Work task: Your reply should hold only the lines from the records below where "Zaprojektowanie" occurs.
**** The data ****
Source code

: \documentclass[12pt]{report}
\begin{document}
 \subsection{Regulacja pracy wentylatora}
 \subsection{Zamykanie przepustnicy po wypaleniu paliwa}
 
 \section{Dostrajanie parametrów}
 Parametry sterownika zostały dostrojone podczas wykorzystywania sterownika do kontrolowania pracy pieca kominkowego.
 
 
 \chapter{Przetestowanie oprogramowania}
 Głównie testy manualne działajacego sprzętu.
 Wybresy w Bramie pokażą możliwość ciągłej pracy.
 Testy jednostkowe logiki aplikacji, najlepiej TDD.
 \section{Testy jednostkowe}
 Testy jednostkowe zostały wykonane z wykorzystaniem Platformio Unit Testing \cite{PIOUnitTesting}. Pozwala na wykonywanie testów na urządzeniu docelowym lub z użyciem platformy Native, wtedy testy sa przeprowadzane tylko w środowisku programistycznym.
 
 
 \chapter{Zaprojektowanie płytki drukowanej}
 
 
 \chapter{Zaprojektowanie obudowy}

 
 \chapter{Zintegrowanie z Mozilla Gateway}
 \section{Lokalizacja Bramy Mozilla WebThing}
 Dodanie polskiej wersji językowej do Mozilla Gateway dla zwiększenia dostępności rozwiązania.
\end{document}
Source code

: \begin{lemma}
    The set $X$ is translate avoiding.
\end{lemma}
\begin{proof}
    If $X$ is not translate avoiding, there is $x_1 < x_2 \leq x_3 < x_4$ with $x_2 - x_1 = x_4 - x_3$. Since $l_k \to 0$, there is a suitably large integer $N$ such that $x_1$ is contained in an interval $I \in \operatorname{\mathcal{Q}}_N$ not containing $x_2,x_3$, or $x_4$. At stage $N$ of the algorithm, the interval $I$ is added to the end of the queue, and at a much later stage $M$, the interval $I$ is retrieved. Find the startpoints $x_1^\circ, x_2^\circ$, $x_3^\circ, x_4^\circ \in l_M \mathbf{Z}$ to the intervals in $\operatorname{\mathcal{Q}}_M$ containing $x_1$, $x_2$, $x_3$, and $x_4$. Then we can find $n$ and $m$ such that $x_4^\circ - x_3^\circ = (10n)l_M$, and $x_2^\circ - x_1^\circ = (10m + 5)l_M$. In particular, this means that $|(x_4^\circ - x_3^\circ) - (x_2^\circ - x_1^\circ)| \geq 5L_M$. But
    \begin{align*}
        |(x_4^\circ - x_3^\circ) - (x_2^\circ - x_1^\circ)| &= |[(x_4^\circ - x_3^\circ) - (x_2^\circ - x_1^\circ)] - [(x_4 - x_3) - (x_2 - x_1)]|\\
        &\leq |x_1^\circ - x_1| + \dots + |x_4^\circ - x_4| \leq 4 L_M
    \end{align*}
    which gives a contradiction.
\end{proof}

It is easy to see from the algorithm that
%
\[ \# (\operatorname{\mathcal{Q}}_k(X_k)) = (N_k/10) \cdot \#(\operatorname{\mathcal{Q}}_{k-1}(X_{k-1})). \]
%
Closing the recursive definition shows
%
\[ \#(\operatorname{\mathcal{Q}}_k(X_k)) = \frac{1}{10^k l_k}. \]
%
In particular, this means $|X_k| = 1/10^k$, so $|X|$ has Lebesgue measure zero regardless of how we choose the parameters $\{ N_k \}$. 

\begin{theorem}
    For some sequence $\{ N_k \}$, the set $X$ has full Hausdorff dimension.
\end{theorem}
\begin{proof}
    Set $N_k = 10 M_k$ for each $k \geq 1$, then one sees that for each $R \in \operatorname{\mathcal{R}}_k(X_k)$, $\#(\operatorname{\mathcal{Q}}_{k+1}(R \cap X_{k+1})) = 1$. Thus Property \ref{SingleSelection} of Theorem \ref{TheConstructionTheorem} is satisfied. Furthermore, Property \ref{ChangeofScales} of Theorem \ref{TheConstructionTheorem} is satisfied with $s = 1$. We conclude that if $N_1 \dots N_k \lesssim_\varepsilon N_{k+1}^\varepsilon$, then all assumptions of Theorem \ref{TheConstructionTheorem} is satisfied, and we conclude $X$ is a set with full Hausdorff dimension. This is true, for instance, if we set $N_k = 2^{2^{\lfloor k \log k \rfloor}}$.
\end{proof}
****
Solution to the exercise:
 \chapter{Zaprojektowanie płytki drukowanej}
 \chapter{Zaprojektowanie obudowy}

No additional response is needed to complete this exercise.